The answer lies in the way vines respond to environmental stress. Grapes are tenacious, able to withstand the annual summer droughts of the Mediterranean climate and still ripen into a generous crop of fruit. They do this by plunging their roots deep into the earth, six feet or more straight down, where enough residual soil moisture from winter rains exists to keep them functioning. Such deep roots allow them to absorb minerals from rocky subsoils that strengthen them and lend nuances of flavor to their fruit. Even more important, vines respond to lean soil and lack of water by keeping their grape berries small. Herein lies one of the main keys to wine quality.

Most of the color, aroma, and flavor compounds in grapes are found in the skins. The center, fleshy part of the ripe berry is mostly water and sugar and tannins that coat the seeds. With lush conditions, grape berries grow large and watery. Small berries have a greater ratio of skin to juice than large berries, and therefore concentrate their flavor and aroma characteristics in much smaller amounts of juice, which translates into powerful, rich, luscious wines. So it behooves fine wine growers to plant their vines in places where few other commercial crops will grow.

Fine wine grapes are tough plants—as long as the temperature in the winter is mild. Severe frost—anything much below 0ºF—kills the canes and buds. If the frost penetrates into the ground deeply enough, it can kill the roots.

And so fine wine culture has developed in those parts of the world where hot, dry summers and mild winters are the norm. Because grapevines are dormant in the winter, they are only in leaf and fruit during those hot, dry months. As anyone who has lived on the East and West Coasts of North America can attest, the insect populations and densities in the two places are as different as night and day. Summer in the wet, humid East means insects and lots of them, rots, molds, mildews, and more. On the West Coast, people often don’t need screens on their windows and deck living is the norm owing to the lack of insects. Which means that small artisanal wine grape growers in California, at least, have traditionally gone easy on the chemicals, even if the big wine producers have in the past made grapes one of the most heavily sprayed crops.

A decade and more ago, most vineyardists used chemical fertilizers and nasty chemical fungicides like captan, ferbam, and methyl bromide, applied either to the leaves of the vines to thwart mildew, anthracnose, and botrytis rot, or to the soil to conquer root rots. Many growers routinely used chemical pesticides as a preventive against insect pests, whether the pests were in the vineyards or not.

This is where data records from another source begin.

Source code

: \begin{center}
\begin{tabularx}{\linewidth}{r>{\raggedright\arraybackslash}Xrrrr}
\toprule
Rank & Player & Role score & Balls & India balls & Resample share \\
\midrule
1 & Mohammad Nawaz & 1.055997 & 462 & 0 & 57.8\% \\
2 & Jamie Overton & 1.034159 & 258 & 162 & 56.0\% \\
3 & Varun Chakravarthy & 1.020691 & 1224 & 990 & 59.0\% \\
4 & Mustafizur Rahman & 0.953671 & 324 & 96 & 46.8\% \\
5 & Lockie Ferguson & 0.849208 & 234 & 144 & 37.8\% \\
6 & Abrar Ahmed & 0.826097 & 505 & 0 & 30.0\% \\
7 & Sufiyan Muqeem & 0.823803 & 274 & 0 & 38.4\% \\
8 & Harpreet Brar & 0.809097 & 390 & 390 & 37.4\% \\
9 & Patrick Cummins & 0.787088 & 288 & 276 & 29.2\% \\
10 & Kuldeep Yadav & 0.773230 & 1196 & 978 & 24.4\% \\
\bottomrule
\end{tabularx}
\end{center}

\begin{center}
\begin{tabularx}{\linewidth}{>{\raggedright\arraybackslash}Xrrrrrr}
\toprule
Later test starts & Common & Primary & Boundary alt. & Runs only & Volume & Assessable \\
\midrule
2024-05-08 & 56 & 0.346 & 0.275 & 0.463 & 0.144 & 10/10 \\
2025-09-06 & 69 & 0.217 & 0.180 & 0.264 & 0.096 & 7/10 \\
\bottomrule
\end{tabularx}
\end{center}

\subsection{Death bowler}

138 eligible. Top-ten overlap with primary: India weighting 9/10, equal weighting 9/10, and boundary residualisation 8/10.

Many used herbicides in the rows to suppress grasses or broad-leaved weeds. The idea was that only the vines were allowed to grow in the vineyard—everything else had to die. But sterilizing the environment caused more problems than it solved. The chemicals were environmentally expensive to make, taking great quantities of energy in their manufacture. And they were expensive for the growers to buy, raising costs. They persisted in the soil, creating lifeless dirt that, exposed to heavy winter rains, eroded at ever more rapid rates, clogging streams with silt and hastening the eutrophication of ponds and lakes. These chemicals entered local ecosystems, damaging the health of the flora and fauna exposed to them—including farmworkers, neighbors, and customers. The chemicals killed almost all the insects—especially beneficials, which as a class are most susceptible to pesticides. The ones they didn’t kill were those few pests that mutated to withstand the chemical assaults. These insects bred new generations of resistant pests, and the growers had to resort to new, and usually more toxic, chemicals to kill them. Which led to more insect mutations and resistance in an ever-intensifying spiral of poison, death, and ecological havoc.

But some growers, the organically minded ones, didn’t use chemicals in their vineyards at all, and they did just fine. And for the past fifteen years or so, fine wine grape farming in California has been turning organic at an ever-increasing pace. Most of the wineries in Napa, Sonoma, and Mendocino counties have instituted some organic techniques, even if they reserve the right to use a chemical to bail themselves out of a crisis and therefore don’t qualify for organic certification.

A Strong Environmental Consciousness

I recently polled winemakers and vineyardists in these three counties, and every single one said they believed in a natural, sustainable way of farming that protects the environment. Robert Mondavi Winery’s line of wines “are blended from naturally farmed grapes,” according to a Mondavi spokesperson. The winery joined Earthbound Farm, a large grower of organic produce in Carmel Valley, California, in an event celebrating “two of life’s greatest pleasures—naturally farmed fine food and wine.” However, “natural” and “sustainable” farming have no meaning defined by law, and are certainly not synonymous with organic farming. Lately the public has been clamoring for anything organic. Organic products have enjoyed a 20 to 25 percent annual growth over the past decade, while traditional grocery sales are growing at only 2 to 3 percent, according to the Hartman Group, a research company based in the state of Washington. Some of this demand is driven by a sophisticated understanding of and belief in organic methods, but most is likely the result of the public’s leeriness of genetically altered crops and pesticide-laden foods, and its genuine desire for a safe, wholesome food supply produced in a safe, wholesome environment.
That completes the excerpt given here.